引用元:デヴィッド・ボウイのアルバム「ハンキー・ドリー」に収録されている曲「Changes」の歌詞より一部抜粋

冒頭ではデヴィッド・ボウイのメッセージで始まります。これは、デヴィッド・ボウイが1971年に発売したアルバム「ハンキー・ドリー(Hunky Dory)」に収録されている曲「Changes」の歌詞の引用です。

アリソン役のアリー・シーディがジョン・ヒューズに提案し、オープニングにメッセージを追加しました。

 

補習に集まった生徒たち

アンドリュー

体育会系でレスリング部に所属しています。ブライアンの友達であるラリー・レスターのお尻にテープを貼ったため補習に呼ばれます。

 

ブライアン

数学部、物理部、ラテン語部に所属している真面目なガリ勉タイプです。ロッカーに銃(照明弾)を隠し持っていたため、補習に呼ばれます。冒頭の映像で照明弾が暴発した様子が映し出されています。

 

クレア

お昼ご飯に寿司の弁当を持ってくるくらいのお嬢様です。授業をサボって買い物をしたため補習に呼ばれます。

 

アリソン

何を考えているか分からない不思議ちゃんです。補習に来た理由は何か問題を起こしたわけではなく、退屈だったから来ていました。おそらく、親がアリソンのことを無視しているので家にいるのが苦痛で来たのでしょうか。

 

ジョン・ベンダー

色々なトラブルを起こしている不良です。父親と一緒にいるのを避けるため補習に通っています。

 

校内用務員のカール

校内用務員のカールが図書室に来ると、ブライアンは嫌な顔をします。雑用係をしているカールを軽蔑しているように見えます。

カールはこの学校の卒業生で、冒頭では「MAN OF THE YEAR」と卒業写真が映し出されます。
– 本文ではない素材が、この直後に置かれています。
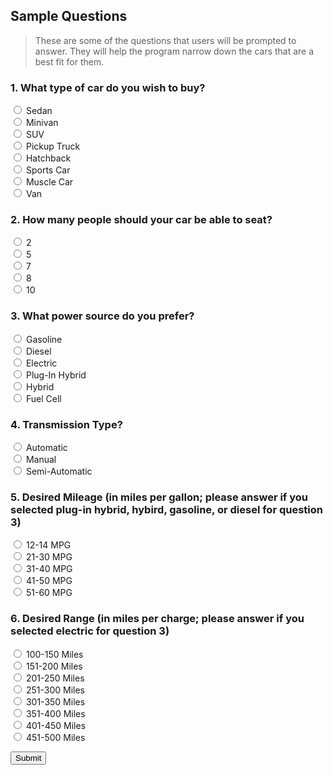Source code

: ## Sample Questions
> These are some of the questions that users will be prompted to answer. They will help the program narrow down the cars that are a best fit for them.


### 1. What type of car do you wish to buy?
<input type="radio" id="html" name="carType" value="Sedan">
<label for="Sedan">Sedan</label><br>
<input type="radio" id="html" name="carType" value="Minivan">
<label for="Minivan">Minivan</label><br>
<input type="radio" id="html" name="carType" value="SUV">
<label for="SUV">SUV</label><br>
<input type="radio" id="html" name="carType" value="Pickup Truck">
<label for="Pickup Truck">Pickup Truck</label><br>
<input type="radio" id="html" name="carType" value="Hatchback">
<label for="Hatchback">Hatchback</label><br>
<input type="radio" id="html" name="carType" value="Sports Car">
<label for="Sports Car">Sports Car</label><br>
<input type="radio" id="html" name="carType" value="Muscle Car">
<label for="Muscle Car">Muscle Car</label><br>
<input type="radio" id="html" name="carType" value="Van">
<label for="Van">Van</label><br>

### 2. How many people should your car be able to seat?
<input type="radio" id="html" name="seatNumber" value="2">
<label for="2">2</label><br>
<input type="radio" id="html" name="seatNumber" value="5">
<label for="5">5</label><br>
<input type="radio" id="html" name="seatNumber" value="7">
<label for="7">7</label><br>
<input type="radio" id="html" name="seatNumber" value="8">
<label for="8">8</label><br>
<input type="radio" id="html" name="seatNumber" value="10">
<label for="10">10</label><br>

### 3. What power source do you prefer?
<input type="radio" id="html" name="powerSource" value="Gasoline">
<label for="Gasoline">Gasoline</label><br>
<input type="radio" id="html" name="powerSource" value="Diesel">
<label for="Diesel">Diesel</label><br>
<input type="radio" id="html" name="powerSource" value="Electric">
<label for="Electric">Electric</label><br>
<input type="radio" id="html" name="powerSource" value="Plug-In Hybrid">
<label for="Plug-In Hybrid">Plug-In Hybrid</label><br>
<input type="radio" id="html" name="powerSource" value="Hybrid">
<label for="Hybrid">Hybrid</label><br>
<input type="radio" id="html" name="powerSource" value="Fuel Cell">
<label for="Fuel Cell">Fuel Cell</label><br>

### 4. Transmission Type?
<input type="radio" id="html" name="transmission" value="Automatic">
<label for="Automatic">Automatic</label><br>
<input type="radio" id="html" name="transmission" value="Manual">
<label for="Manual">Manual</label><br>
<input type="radio" id="html" name="transmission" value="Semi-Automatic">
<label for="Semi-Automatic">Semi-Automatic</label><br>

### 5. Desired Mileage (in miles per gallon; please answer if you selected plug-in hybrid, hybird, gasoline, or diesel for question 3)
<input type="radio" id="html" name="mileage" value="12-20 MPG">
<label for="12-14 MPG">12-14 MPG</label><br>
<input type="radio" id="html" name="mileage" value="21-30 MPG">
<label for="21-30 MPG">21-30 MPG</label><br>
<input type="radio" id="html" name="mileage" value="31-40 MPG">
<label for="31-40 MPG">31-40 MPG</label><br>
<input type="radio" id="html" name="mileage" value="41-50 MPG">
<label for="41-50 MPG">41-50 MPG</label><br>
<input type="radio" id="html" name="mileage" value="51-60 MPG">
<label for="51-60 MPG">51-60 MPG</label><br>

### 6. Desired Range (in miles per charge; please answer if you selected electric for question 3)
<input type="radio" id="html" name="range" value="100-150 Miles">
<label for="100-150 Miles">100-150 Miles</label><br>
<input type="radio" id="html" name="range" value="151-200 Miles">
<label for="151-200 Miles">151-200 Miles</label><br>
<input type="radio" id="html" name="range" value="201-250 Miles">
<label for="201-250 Miles">201-250 Miles</label><br>
<input type="radio" id="html" name="range" value="251-300 Miles">
<label for="251-300 Miles">251-300 Miles</label><br>
<input type="radio" id="html" name="range" value="301-350 Miles">
<label for="301-350 Miles">301-350 Miles</label><br>
<input type="radio" id="html" name="range" value="351-400 Miles">
<label for="351-400 Miles">351-400 Miles</label><br>
<input type="radio" id="html" name="range" value="401-450 Miles">
<label for="401-450 Miles">401-450 Miles</label><br>
<input type="radio" id="html" name="range" value="451-500 Miles">
<label for="451-500 Miles">451-500 Miles</label><br>

<button type="button">Submit</button>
アンドリューと同じくスクールカーストの頂点でした。

 

お昼ご飯で映し出される人物像

お昼ご飯を食べるシーンでは、それぞれのキャラクターの個性が出ています。

アンドリューは。チョコレートクッキー、サンドイッチ3つ、牛乳、バナナ、リンゴと食べる量がすごいです。さすが体育会系としか言いようがありません。

クレアは箸を使って寿司を食べています。1980年代中頃、寿司は高級食品となっていました。元々は、クレアは昼食にパスタサラダを食べる予定でしたが、アリー・シーディの提案で寿司に変更しました。まさかお昼の弁当に寿司が出てくると思わなかったので、思わず笑いました。

ブライアンは、スープや耳をとったパン、ピーナッツバターを食べています。親にしっかり教育されているのが分かる食事です。

ジョンの昼食を食べているシーンはありませんでした。

アリソンはコーラを飲み、食パンにPixyStix(アメリカンキャンディ)とCap’nCrunch(キャプテンクランチ)を挟んで食べています。

 

親に振り回される子供たち

集められた生徒は親と何かしらの問題があります。

アンドリューの父親は強い男を望んでいて敗北を認めていません。弱い者になるなと教えてきました。アンドリューは父親の期待に応えるため、弱い者いじめをしていました。

ブライアンは親からは成績の数字でしかみてもらえていません。楽勝だと思っていた技工で赤点を取ってしまい、親に顔向けできず、ロッカーに照明弾を隠し持っていたのだと思います。技工は頭の悪い奴が受ける誰でも楽勝に成績が取れる科目だと偏見を持っていました。その科目はジョンも受けていました。

クレアの両親は学校をサボったクレアのことを理由に喧嘩をしています。離婚するための口実だとクレアは言っています。親の車はDMWで昼食は高級食品の寿司で誰が見てもお嬢様です。本当の自分親にも友達にもさらけ出すことができず嫌気がさしています。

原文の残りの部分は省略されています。